Indeed TW is for the 12 years old enjoying history. Just like it's also for the 20 year old enjoying history. Overall, there are no statistics available.
But considering it's PC exclusive, and it takes a pretty solid computer, I would be inclined to say that the demographic is much older than usual popamole (on a pure logical, proportion standpoint).
Pretty much everyone studying classical history and playing computer games, at my Uni, knows about this franchise. Hell, our ancient warfare teacher uses Rome Total War screenshots and vids in his class.
And they haven't been showing any decline along years. Shogun 2 AI sucked, Rome 1 and Medieval 2 AIs sucked even more. Rome 1 diplomacy was awful, shogun 2 diplomacy was decent.
Battles were slow in shogun 2. That was an error on their part, but in no way an attempt to dumb things down.
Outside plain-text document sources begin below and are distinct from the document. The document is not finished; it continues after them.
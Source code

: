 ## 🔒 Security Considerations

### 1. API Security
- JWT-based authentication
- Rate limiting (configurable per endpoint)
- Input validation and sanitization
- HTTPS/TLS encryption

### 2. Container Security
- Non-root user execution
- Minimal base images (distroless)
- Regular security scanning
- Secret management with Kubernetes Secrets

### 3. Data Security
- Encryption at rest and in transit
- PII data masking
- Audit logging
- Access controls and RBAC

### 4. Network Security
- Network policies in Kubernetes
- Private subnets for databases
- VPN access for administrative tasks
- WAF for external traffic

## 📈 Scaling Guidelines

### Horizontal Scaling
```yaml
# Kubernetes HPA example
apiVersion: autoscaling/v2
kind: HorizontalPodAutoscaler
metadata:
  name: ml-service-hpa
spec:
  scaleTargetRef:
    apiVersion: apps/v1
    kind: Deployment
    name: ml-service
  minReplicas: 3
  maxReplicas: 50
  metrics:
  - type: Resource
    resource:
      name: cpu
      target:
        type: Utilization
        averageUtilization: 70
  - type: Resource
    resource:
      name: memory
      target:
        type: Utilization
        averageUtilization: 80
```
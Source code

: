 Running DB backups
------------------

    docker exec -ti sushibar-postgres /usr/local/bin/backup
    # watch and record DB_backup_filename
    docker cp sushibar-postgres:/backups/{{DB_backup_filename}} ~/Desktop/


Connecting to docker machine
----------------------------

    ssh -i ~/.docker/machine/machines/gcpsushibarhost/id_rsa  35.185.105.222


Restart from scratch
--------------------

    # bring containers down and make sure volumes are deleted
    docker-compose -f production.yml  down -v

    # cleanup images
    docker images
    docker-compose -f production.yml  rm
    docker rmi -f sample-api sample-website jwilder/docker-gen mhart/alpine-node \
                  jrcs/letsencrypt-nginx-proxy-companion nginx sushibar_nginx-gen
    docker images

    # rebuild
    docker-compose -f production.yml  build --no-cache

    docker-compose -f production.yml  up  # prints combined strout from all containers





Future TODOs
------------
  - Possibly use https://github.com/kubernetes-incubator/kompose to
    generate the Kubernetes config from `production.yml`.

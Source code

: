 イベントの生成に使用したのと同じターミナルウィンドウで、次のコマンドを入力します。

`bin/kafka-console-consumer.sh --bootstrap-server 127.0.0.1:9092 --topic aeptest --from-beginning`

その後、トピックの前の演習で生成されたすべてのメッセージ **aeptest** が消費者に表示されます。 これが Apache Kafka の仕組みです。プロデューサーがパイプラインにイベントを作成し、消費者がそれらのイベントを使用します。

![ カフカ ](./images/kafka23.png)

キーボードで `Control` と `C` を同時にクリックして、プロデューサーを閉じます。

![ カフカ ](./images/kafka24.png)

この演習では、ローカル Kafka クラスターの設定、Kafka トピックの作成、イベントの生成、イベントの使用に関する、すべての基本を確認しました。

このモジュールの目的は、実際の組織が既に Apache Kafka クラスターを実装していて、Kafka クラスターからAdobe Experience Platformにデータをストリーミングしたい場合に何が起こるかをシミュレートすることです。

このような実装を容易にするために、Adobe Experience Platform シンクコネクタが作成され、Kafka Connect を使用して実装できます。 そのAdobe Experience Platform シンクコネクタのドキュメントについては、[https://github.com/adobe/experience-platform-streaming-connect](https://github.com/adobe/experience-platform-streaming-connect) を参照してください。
They also confirmed they would increase the speed of battles in Rome 2, which confirms its no decline trend.
About the boring units, well it was Japan, and SEGA didn't bothered giving them much budget (because they knew ASIAN culture wouldn't sell as much as Europe culture anyway). But they are promising 750 units, which would be the highest number. In that case it's an incline trend.
Not to mention, no more rebel faction : 51 different faction, each with their own diplomacy, captital and culture. Which could potentially add a huge dimension that was missing. Again another incline.
And the whole faction families that you must chose (more depth). And also the improvement of the battle map topography (as seen in PC gamer). And the fact that arrows physics are now fully realistic (except wind), which would allow you to think more logically when it comes to taking them into account. And some combat physics are also improved (better physics = more logical thinking, when it's not eye candy).
Overall, I'm optimistic. And I'm usually always ranting and pessimistic.